The idea for "We Feel Fine" was sparked around 2004, Kamvar says, when he and Harris noticed the Internet was transforming from a utilitarian, information-heavy environment to a more intimate, emotional space as blogging took off and people exposed more of their personal lives. After poring over a series of blog entries one day, they wrote a computer script to capture the emotional statements, he says, and the raw feeling that flowed out stopped them in their tracks.
"Once we saw the data scrolling across our screens, we knew we had to do something more with it because the data itself was so beautiful. It was both very universal and very personal," he says. "We felt a strong bond with those emotions. It felt like looking in a mirror."
The title "We Feel Fine" refers to the sense of "this too shall pass" that comes from looking at these intense feelings and realizing they're constantly in flux, Kamvar says.
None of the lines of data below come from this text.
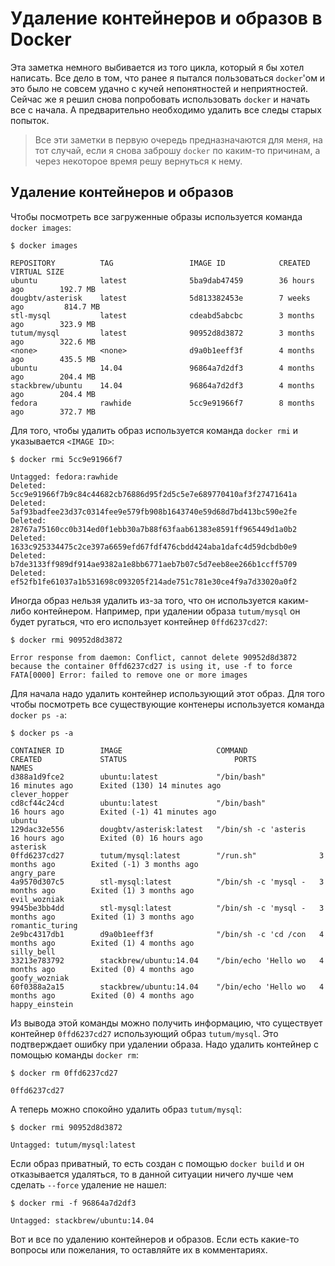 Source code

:# Удаление контейнеров и образов в Docker

Эта заметка немного выбивается из того цикла, который я бы хотел написать. Все дело в том, что ранее я пытался пользоваться `docker`'ом и это было не совсем удачно с кучей непонятностей и неприятностей. Сейчас же я решил снова попробовать использовать `docker` и начать все с начала.
А предварительно необходимо удалить все следы старых попыток.

> Все эти заметки в первую очередь предназначаются для меня, на тот случай, если я снова заброшу `docker` по каким-то причинам, а через некоторое время решу вернуться к нему.

## Удаление контейнеров и образов

Чтобы посмотреть все загруженные образы используется команда `docker images`:

    $ docker images

    REPOSITORY          TAG                 IMAGE ID            CREATED             VIRTUAL SIZE
    ubuntu              latest              5ba9dab47459        36 hours ago        192.7 MB
    dougbtv/asterisk    latest              5d813382453e        7 weeks ago         814.7 MB
    stl-mysql           latest              cdeabd5abcbc        3 months ago        323.9 MB
    tutum/mysql         latest              90952d8d3872        3 months ago        322.6 MB
    <none>              <none>              d9a0b1eeff3f        4 months ago        435.5 MB
    ubuntu              14.04               96864a7d2df3        4 months ago        204.4 MB
    stackbrew/ubuntu    14.04               96864a7d2df3        4 months ago        204.4 MB
    fedora              rawhide             5cc9e91966f7        8 months ago        372.7 MB

Для того, чтобы удалить образ используется команда `docker rmi` и указывается `<IMAGE ID>`:

    $ docker rmi 5cc9e91966f7

    Untagged: fedora:rawhide
    Deleted: 5cc9e91966f7b9c84c44682cb76886d95f2d5c5e7e689770410af3f27471641a
    Deleted: 5af93badfee23d37c0314fee9e579fb908b1643740e59d68d7bd413bc590e2fe
    Deleted: 28767a75160cc0b314ed0f1ebb30a7b88f63faab61383e8591ff965449d1a0b2
    Deleted: 1633c925334475c2ce397a6659efd67fdf476cbdd424aba1dafc4d59dcbdb0e9
    Deleted: b7de3133ff989df914ae9382a1e8bb6771aeb7b07c5d7eeb8ee266b1ccff5709
    Deleted: ef52fb1fe61037a1b531698c093205f214ade751c781e30ce4f9a7d33020a0f2

Иногда образ нельзя удалить из-за того, что он используется каким-либо контейнером. Например, при удалении образа `tutum/mysql` он будет ругаться, что его использует контейнер `0ffd6237cd27`:

    $ docker rmi 90952d8d3872

    Error response from daemon: Conflict, cannot delete 90952d8d3872 because the container 0ffd6237cd27 is using it, use -f to force
    FATA[0000] Error: failed to remove one or more images

Для начала надо удалить контейнер использующий этот образ. Для того чтобы посмотреть все существующие контенеры используется команда `docker ps -a`:

    $ docker ps -a

    CONTAINER ID        IMAGE                     COMMAND                CREATED             STATUS                        PORTS               NAMES
    d388a1d9fce2        ubuntu:latest             "/bin/bash"            16 minutes ago      Exited (130) 14 minutes ago                       clever_hopper
    cd8cf44c24cd        ubuntu:latest             "/bin/bash"            16 hours ago        Exited (-1) 41 minutes ago                        ubuntu
    129dac32e556        dougbtv/asterisk:latest   "/bin/sh -c 'asteris   16 hours ago        Exited (0) 16 hours ago                           asterisk
    0ffd6237cd27        tutum/mysql:latest        "/run.sh"              3 months ago        Exited (-1) 3 months ago                          angry_pare
    4a9570d307c5        stl-mysql:latest          "/bin/sh -c 'mysql -   3 months ago        Exited (1) 3 months ago                           evil_wozniak
    9945be3bb4dd        stl-mysql:latest          "/bin/sh -c 'mysql -   3 months ago        Exited (1) 3 months ago                           romantic_turing
    2e9bc4317db1        d9a0b1eeff3f              "/bin/sh -c 'cd /con   4 months ago        Exited (1) 4 months ago                           silly_bell
    33213e783792        stackbrew/ubuntu:14.04    "/bin/echo 'Hello wo   4 months ago        Exited (0) 4 months ago                           goofy_wozniak
    60f0388a2a15        stackbrew/ubuntu:14.04    "/bin/echo 'Hello wo   4 months ago        Exited (0) 4 months ago                           happy_einstein

Из вывода этой команды можно получить информацию, что существует контейнер `0ffd6237cd27` использующий образ `tutum/mysql`. Это подтверждает ошибку при удалении образа. Надо удалить контейнер с помощью команды `docker rm`:

    $ docker rm 0ffd6237cd27

    0ffd6237cd27

А теперь можно спокойно удалить образ `tutum/mysql`:

    $ docker rmi 90952d8d3872

    Untagged: tutum/mysql:latest

Если образ приватный, то есть создан с помощью `docker build` и он отказывается удаляться, то в данной ситуации ничего лучше чем сделать `--force` удаление не нашел:

    $ docker rmi -f 96864a7d2df3

    Untagged: stackbrew/ubuntu:14.04

Вот и все по удалению контейнеров и образов. Если есть какие-то вопросы или пожелания, то оставляйте их в комментариях.


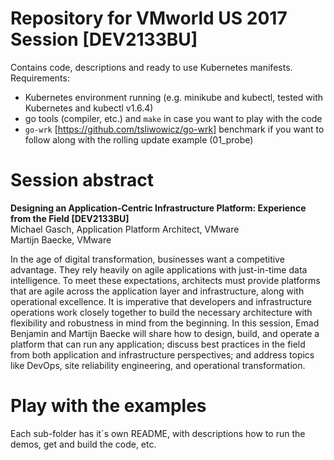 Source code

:# Repository for VMworld US 2017 Session [DEV2133BU]
Contains code, descriptions and ready to use Kubernetes manifests.  
Requirements:

- Kubernetes environment running (e.g. minikube and kubectl, tested with Kubernetes and kubectl v1.6.4)
- go tools (compiler, etc.) and `make` in case you want to play with the code
- `go-wrk` [https://github.com/tsliwowicz/go-wrk] benchmark if you want to follow along with the rolling update example (01_probe)

# Session abstract
**Designing an Application-Centric Infrastructure Platform: Experience from the Field [DEV2133BU]**  
Michael Gasch, Application Platform Architect, VMware  
Martijn Baecke, VMware  

In the age of digital transformation, businesses want a competitive advantage. They rely heavily on agile applications with just-in-time data intelligence. To meet these expectations, architects must provide platforms that are agile across the application layer and infrastructure, along with operational excellence. It is imperative that developers and infrastructure operations work closely together to build the necessary architecture with flexibility and robustness in mind from the beginning. In this session, Emad Benjamin and Martijn Baecke will share how to design, build, and operate a platform that can run any application; discuss best practices in the field from both application and infrastructure perspectives; and address topics like DevOps, site reliability engineering, and operational transformation.

# Play with the examples
Each sub-folder has it´s own README, with descriptions how to run the demos, get and build the code, etc.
The book suggests that people become happier as they get older - a finding that's mirrored in traditional psychological research - with expressions of happiness increasing and anger, sadness and distress declining as the years go by. And the definition of happiness changes as we age: for the young, happiness is linked with excitement, Kamvar says, but as people age, being happy means feeling peaceful.
The social side of the Internet has "grown exponentially" since they started crawling blogs five years ago, Kamvar says, and as more and more people chronicle their lives online, bloggers are an increasingly accurate reflection of society as a whole. For all the differences in gender, age or occasion highlighted by "We Feel Fine," the biggest revelation has been the "common humanity" of people's emotional lives, Kamvar says.
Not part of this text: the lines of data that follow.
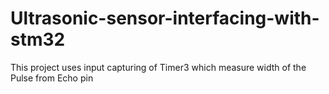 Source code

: # Ultrasonic-sensor-interfacing-with-stm32
This project uses input capturing of Timer3 which measure width of the Pulse from Echo pin 
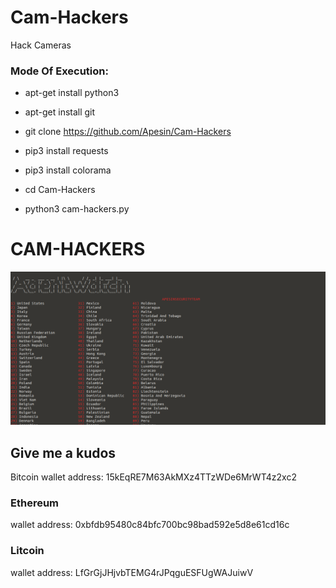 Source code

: # Cam-Hackers

Hack Cameras

<h3> Mode Of Execution: </h3>

* apt-get install python3

* apt-get install git

* git clone https://github.com/Apesin/Cam-Hackers

* pip3 install requests

* pip3 install colorama

* cd Cam-Hackers

* python3 cam-hackers.py

# CAM-HACKERS

<img src="https://github.com/Apesin/Cam-Hackers/blob/main/cam-hacker.png">

<h2>Give me a kudos</h2

<h3> Bitcoin </h3>
wallet address: 15kEqRE7M63AkMXz4TTzWDe6MrWT4z2xc2

<h3> Ethereum </h3>

wallet address: 0xbfdb95480c84bfc700bc98bad592e5d8e61cd16c

<h3> Litcoin</h3>

wallet address: LfGrGjJHjvbTEMG4rJPqguESFUgWAJuiwV
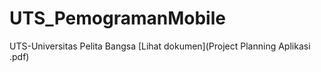 # UTS_PemogramanMobile
UTS-Universitas Pelita Bangsa
[Lihat dokumen](Project Planning Aplikasi .pdf)

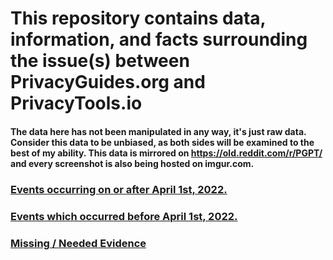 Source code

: # This repository contains data, information, and facts surrounding the issue(s) between PrivacyGuides.org and PrivacyTools.io

#### The data here has not been manipulated in any way, it's just raw data. Consider this data to be unbiased, as both sides will be examined to the best of my ability. This data is mirrored on https://old.reddit.com/r/PGPT/  and every screenshot is also being hosted on imgur.com. 


### [Events occurring on or after April 1st, 2022.](AFTER.md)

### [Events which occurred before April 1st, 2022.](BEFORE.md)

### [Missing / Needed Evidence](MISSING.nd)







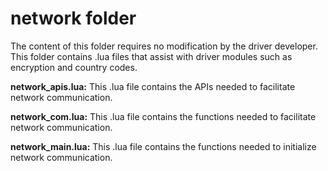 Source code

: # network folder

The content of this folder requires no modification by the driver developer. This folder contains .lua files that assist with driver modules such as encryption and country codes.

**network\_apis.lua:** This .lua file contains the APIs needed to facilitate network communication.

**network\_com.lua:** This .lua file contains the functions needed to facilitate network communication.

**network\_main.lua:** This .lua file contains the functions needed to initialize network communication.
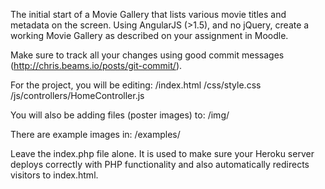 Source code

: The initial start of a Movie Gallery that lists various movie titles and metadata on the screen. Using AngularJS (>1.5), and no jQuery, create a working Movie Gallery as described on your assignment in Moodle.

Make sure to track all your changes using good commit messages (http://chris.beams.io/posts/git-commit/). 

For the project, you will be editing:
/index.html
/css/style.css
/js/controllers/HomeController.js

You will also be adding files (poster images) to:
/img/

There are example images in:
/examples/

Leave the index.php file alone. It is used to make sure your Heroku server deploys correctly with PHP functionality and also automatically redirects visitors to index.html.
"Overall, people are much more similar than they are different," he says. "When we are in times of great joy and great despair, those will pass and it's a whole mosaic of emotions that we feel that's beautiful."
Emotional glimpses gleaned from "We Feel Fine"
The authors created approval ratings for public figures by searching for emotions associated with various celebrities and dividing them into positive or negative feelings. Oprah Winfrey sat at 53 per cent approval in January 2009, Tom Cruise at 26 per cent and George W. Bush at 18 per cent. Michael Jackson's 55 per cent approval rating shot up to 91 per cent after his death. "Stephen Colbert had the highest approval rating overall, except for Harry Potter and the Dalai Lama," co-author Sep Kamvar says. Other details found in "We Feels Fine":
Universally, "better" is the most common feeling, followed by "bad," "good" and "guilty;"
Anxiety, shyness, fear and anger decrease with age;
Women express more negativity than men, and men express more positivity than women. Women express more love, affection and warmth than men, and also more sadness, fear, anxiety, hurt and shame. Men express more loneliness, pride, confidence, guilt and excitement;
People most often describe their hearts as "broken," their heads as "spinning," and their stomachs as "queasy;"
Between 2005 and 2009, people appeared to be getting happier on average, leaving the authors puzzling over why. They eventually realized that more older people were joining the blogging fray and boosting the collective mood because happiness increases with age;
In the summertime, the world looks more surly, which seems counterintuitive, given how cheery people feel in sunny weather. The researchers' reason? Teenagers feel negative emotions more keenly and have more time to blog while school's out;
On weekends, people feel lonelier, and at night they feel sadder.